DIRECTOR: Lars Von Trier

CAST: Charlotte Gainsbourg, Stellan Skarsgård, Stacy Martin, Shia LaBeouf, Christian Slater, Connie Nielsen, Jamie Bell, Uma Thurman, and Willem Dafoe

RUNNING TIME: TBA

AGE RESTRICTION: 18 LSVN

RATING: **

IT’S VOLUME II and still Jo (Gainsbourg) can’t get no satisfaction. And how she tries.

At first she seeks it out in a doomed embrace with her first love, Jerome (LeBeouf).

They even move in together and have a baby. But there is no way Jerome can keep up with Jo’s sexual appetite. He begrudgingly allows her to see other men, but it is clear the arrangement is unlikely to last.

When he returns home one night to find their toddler teetering on the edge of the balcony, he gives Jo an ultimatum. So ends Jo’s only brush with domestic bliss.

Jerome may be a gold medal sleazeball, and reveals as much to stunning effect in his revenge, but you can’t help but feel sorry for him here.

For Jo, it’s just a blip on her journey into the harder stuff. There’s a darkly comical brush with dangerous black men arguing about which of her orifices they have first dibs on, in a language she cannot understand.

And then there’s K (Bell), a brutal sado-masochist who invites Jo into his stark, clinical sessions with the disclaimer “there are no safe-words here”.

Bell is certainly an intriguing study of a sexual kink that celebrates order and brooding dominance – though, at first, there is the quirky novelty that twinkle-toes Billy Elliot is about to dish out a jolly good spanking.

Jo is clearly a sex addict, but in denial. Forced to attend therapy in a bid to save her job, she ultimately caves in to her cravings and justifies it with a spectacular rejection of her support group. Forced to live on the margins of respectable society, she is recruited by L (Dafoe) to act as a debt collector.

Using her knowledge of men and S&M, she excels at her new job, but when L suggests she groom a vulnerable girl as her successor, love reveals itself as the greatest sadist of them all.

It’s a theme that Von Trier explored to much greater effect in his award-winning Breaking the Waves. Nymphomaniac, over two volumes, instead shares more in common with Pier Paolo Pasolini’s fetish-obsessed Salo (120 Days of Sodom) – both being essays in perversion where the attention to shock value only serves to drown out whatever voice the underlying message may have had.
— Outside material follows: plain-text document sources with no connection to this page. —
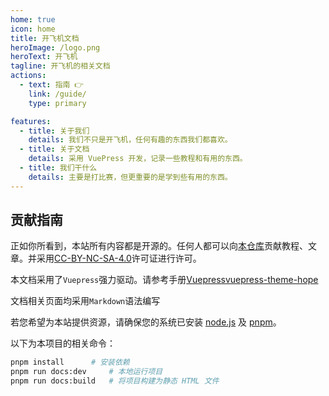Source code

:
 ```yaml
---
home: true
icon: home
title: 开飞机文档
heroImage: /logo.png
heroText: 开飞机
tagline: 开飞机的相关文档
actions:
  - text: 指南 👉
    link: /guide/
    type: primary

features:
  - title: 关于我们
    details: 我们不只是开飞机，任何有趣的东西我们都喜欢。
  - title: 关于文档
    details: 采用 VuePress 开发，记录一些教程和有用的东西。
  - title: 我们干什么
    details: 主要是打比赛，但更重要的是学到些有用的东西。
---
```


## 贡献指南

正如你所看到，本站所有内容都是开源的。任何人都可以向[本仓库](https://github.com/We-Fly/doc)贡献教程、文章。并采用[CC-BY-NC-SA-4.0](https://creativecommons.org/licenses/by-nc-sa/4.0/)许可证进行许可。

本文档采用了`Vuepress`强力驱动。请参考手册[Vuepress](https://vuepress.github.io/)[vuepress-theme-hope](https://vuepress-theme-hope.github.io/v2/)

文档相关页面均采用`Markdown`语法编写

若您希望为本站提供资源，请确保您的系统已安装 [node.js](https://nodejs.org/zh-cn/) 及 [pnpm](https://pnpm.io/zh/installation)。

以下为本项目的相关命令：

``` bash
pnpm install      # 安装依赖
pnpm run docs:dev     # 本地运行项目
pnpm run docs:build   # 将项目构建为静态 HTML 文件
```
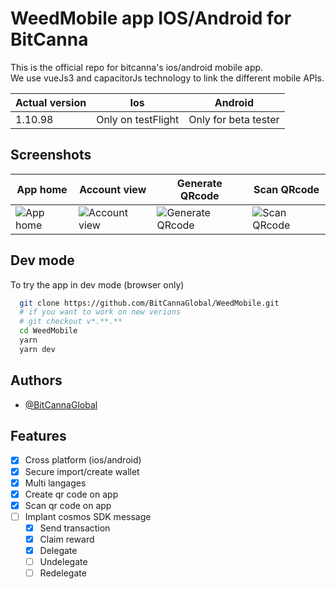 
# WeedMobile app IOS/Android for BitCanna

This is the official repo for bitcanna's ios/android mobile app.  
We use vueJs3 and capacitorJs technology to link the different mobile APIs.

| Actual version  | Ios | Android |
| ------------- | ------------- | ------------- |
| 1.10.98 | Only on testFlight  | Only for beta tester  |


## Screenshots



| App home  | Account view | Generate QRcode | Scan QRcode |
| ------------- | ------------- | ------------- | ------------- |
| ![App home](https://i.imgur.com/fBXVzlW.png) | ![Account view](https://i.imgur.com/y9a3gHW.png)  | ![Generate QRcode](https://i.imgur.com/MhFOnB4.png)  | ![Scan QRcode](https://i.imgur.com/uLjM1cw.png) 


## Dev mode

To try the app in dev mode (browser only)

```bash
  git clone https://github.com/BitCannaGlobal/WeedMobile.git
  # if you want to work on new verions
  # git checkout v*.**.**
  cd WeedMobile
  yarn
  yarn dev
```
    
## Authors

- [@BitCannaGlobal](https://github.com/BitCannaGlobal)

## Features

- [x]  Cross platform (ios/android)
- [x]  Secure import/create wallet
- [x]  Multi langages
- [x]  Create qr code on app
- [x]  Scan qr code on app
- [ ]  Implant cosmos SDK message
    - [x]  Send transaction
    - [x]  Claim reward
    - [x]  Delegate
    - [ ]  Undelegate 
    - [ ]  Redelegate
As with Volume I, there are moments of desolate, understated beauty here, but Von Trier crams so much into this second instal- ment that everything feels a little muddled. He has, in Gainsbourg, a fragile heroine searching for a sense of freedom while hopelessly enslaved to her addiction.

In the end, as she scampers off into the darkness, you can’t escape the feeling that even he hasn’t a clue what to make of her.

• Nymphomaniac Vol I & II is part of Ster Kinekor’s Erotic Art House Fest, which includes the films Venus in Furs, The Canyons and Lovelace.

If you liked Breaking the Waves and Antichrist you will like this.